Fed Chair Jerome Powell took the unusual step of issuing a terse statement on Friday, February 28. It said, “The fundamentals of the U.S. economy remain strong. However, the coronavirus poses evolving risks to economic activity. The Federal Reserve is closely monitoring developments and their implications for the economic outlook. We will use our tools and act as appropriate to support the economy.”
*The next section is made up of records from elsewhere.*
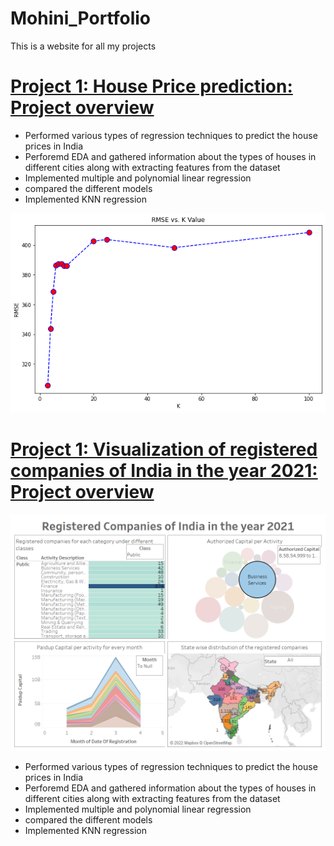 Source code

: # Mohini_Portfolio
This is a website for all my projects
# [Project 1: House Price prediction: Project overview](https://github.com/saythename1725/House-price-prediction-/blob/main/House%20price%20prediction.ipynb)
* Performed various types of regression techniques to predict the house prices in India
* Perforemd EDA and gathered information about the types of houses in different cities along with extracting features from the dataset
* Implemented multiple and polynomial linear regression
* compared the different models
*  Implemented KNN regression

![](/images/download.png)

# [Project 1: Visualization of registered companies of India in the year 2021: Project overview](https://public.tableau.com/app/profile/mohini1780/viz/RegisteredCompaniesofIndiaintheyear2021/Dashboard1)
![](/images/Dashboard%201.png)
* Performed various types of regression techniques to predict the house prices in India
* Perforemd EDA and gathered information about the types of houses in different cities along with extracting features from the dataset
* Implemented multiple and polynomial linear regression
* compared the different models
*  Implemented KNN regression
Some will read it as a promise for further accommodation in interest rate policy. While it does signal the Fed’s willingness to step in if necessary, it should be noted that the first sentence is about the strong fundamentals of the US economy. As distressing as the rapid drop in equities may be, it is also open to interpretation that this is also a correction for an overheated and/or overvalued market as much as a sudden excess of concern about the economy — domestic and global. I doubt it means a change of direction for monetary policy unless it looks like the economic data is indeed taking a substantive turn for the worse. That hasn’t happened yet. Growth may be softer in the first quarter 2020 but it should still be growth. The Fed is going to be careful about its next steps and where it can, make them on the long view.
The Fed Chair’s statement is intended to calm markets which have gotten little enough reassurance that the Trump Administration is approaching the crisis with facts and resolve. In conjunction with the Friday afternoon timing, it should give markets time to take a breath over the weekend and come back on Monday with less sense of crisis looming.